The technique for dinghies
is different than the one for keelboats. The wire inside the jib
luff takes over from the forestay and (tensioned correctly) will impart about 400lb onto a rig
of that size. Assuming it is correctly set up the spreader angle and deflection will cause the mast to bend to an amount that fits the shape of luff of the mainsail.
It isn't impossible to hoist the main first on a dinghy
, but it is harder. Generally speaking it is better to pull the jib
up first—easier and it means that the rig
is properly tensioned when you put the main up. Obviously, the considerations that apply to a keelboat (that it is hard/impossible to keep a balanced helm with the headsail alone up) don't apply: when you're doing this your boat is sat on its trolley just before you launch and you should be stood on the beach.

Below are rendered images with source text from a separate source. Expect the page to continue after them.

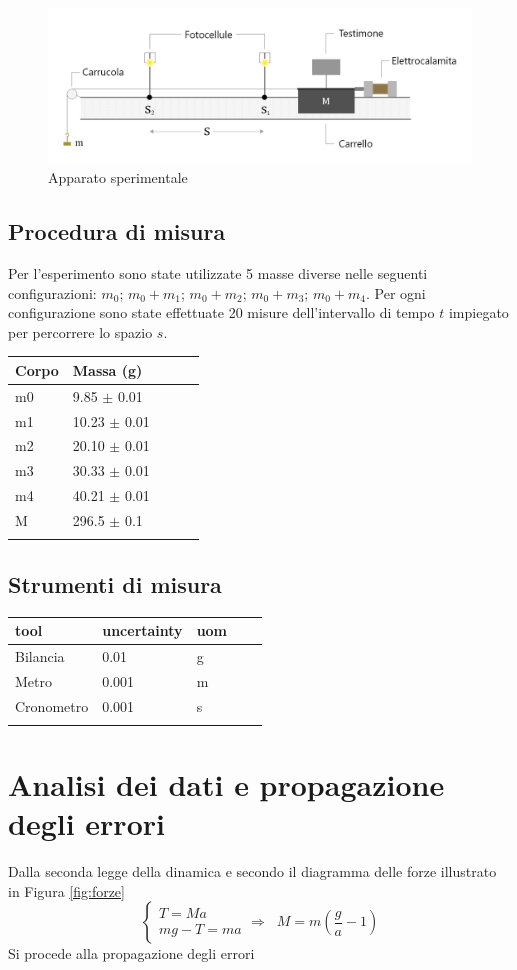 \documentclass[11pt,a4paper]{article}
\begin{document}
\begin{figure}[H]
\includegraphics[scale=0.3]{experimental-setup.png}
\centering
\caption{Apparato sperimentale}
\label{fig:appspe}
\end{figure}

\subsection{Procedura di misura}
Per l'esperimento sono state utilizzate 5 masse diverse nelle seguenti configurazioni: $m_0$; $m_0+m_1$; $m_0+m_2$; $m_0+m_3$; $m_0+m_4$. Per ogni configurazione sono state effettuate 20 misure dell'intervallo di tempo $t$ impiegato per percorrere lo spazio $s$.

\begin{longtable}[]{@{}lllll@{}}
\toprule
Corpo & Massa (g) \tabularnewline
\midrule
\endhead
m0 & 9.85 $\pm$ 0.01 \tabularnewline
m1 & 10.23 $\pm$ 0.01 \tabularnewline
m2 & 20.10 $\pm$ 0.01 \tabularnewline
m3 & 30.33 $\pm$ 0.01 \tabularnewline
m4 & 40.21 $\pm$ 0.01 \tabularnewline
M & 296.5 $\pm$ 0.1 \tabularnewline
\bottomrule
\label{masses}
\end{longtable}

\subsection{Strumenti di misura}

\begin{longtable}[]{@{}lllll@{}}
\toprule
tool & uncertainty & uom \tabularnewline
\midrule
\endhead
Bilancia & 0.01 & g \tabularnewline
Metro & 0.001 & m \tabularnewline
Cronometro & 0.001 & s \tabularnewline
\bottomrule
\label{tools}
\end{longtable}

\section{Analisi dei dati e propagazione degli errori}
Dalla seconda legge della dinamica e secondo il diagramma delle forze illustrato in Figura \ref{fig:forze}
\begin{equation}
    \begin{cases}
    T=Ma \\
    mg-T=ma
    \end{cases}
    \Longrightarrow \; \; M=m \left( \frac{g}{a} -1 \right)
\end{equation}
Si procede alla propagazione degli errori
\end{document}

Unless you have an incredibly good reason (like, getting towed out a long way) you're going to want both sails up before you launch. Hoisting the mainsail in a 13ft dinghy
on the water is a giggle, but not in the right way! Depending on the type of jib-luff-wire tensioning system you have, hoisting the jib can require one person pull the forestay outwards to unload the rig
while the jib-luff-wire is tensioned. Obviously, this is impossible once you're afloat.
And, Lou, if you aren't talking about your FJ (or a different dinghy
) then all of what I've just written is totally wrong.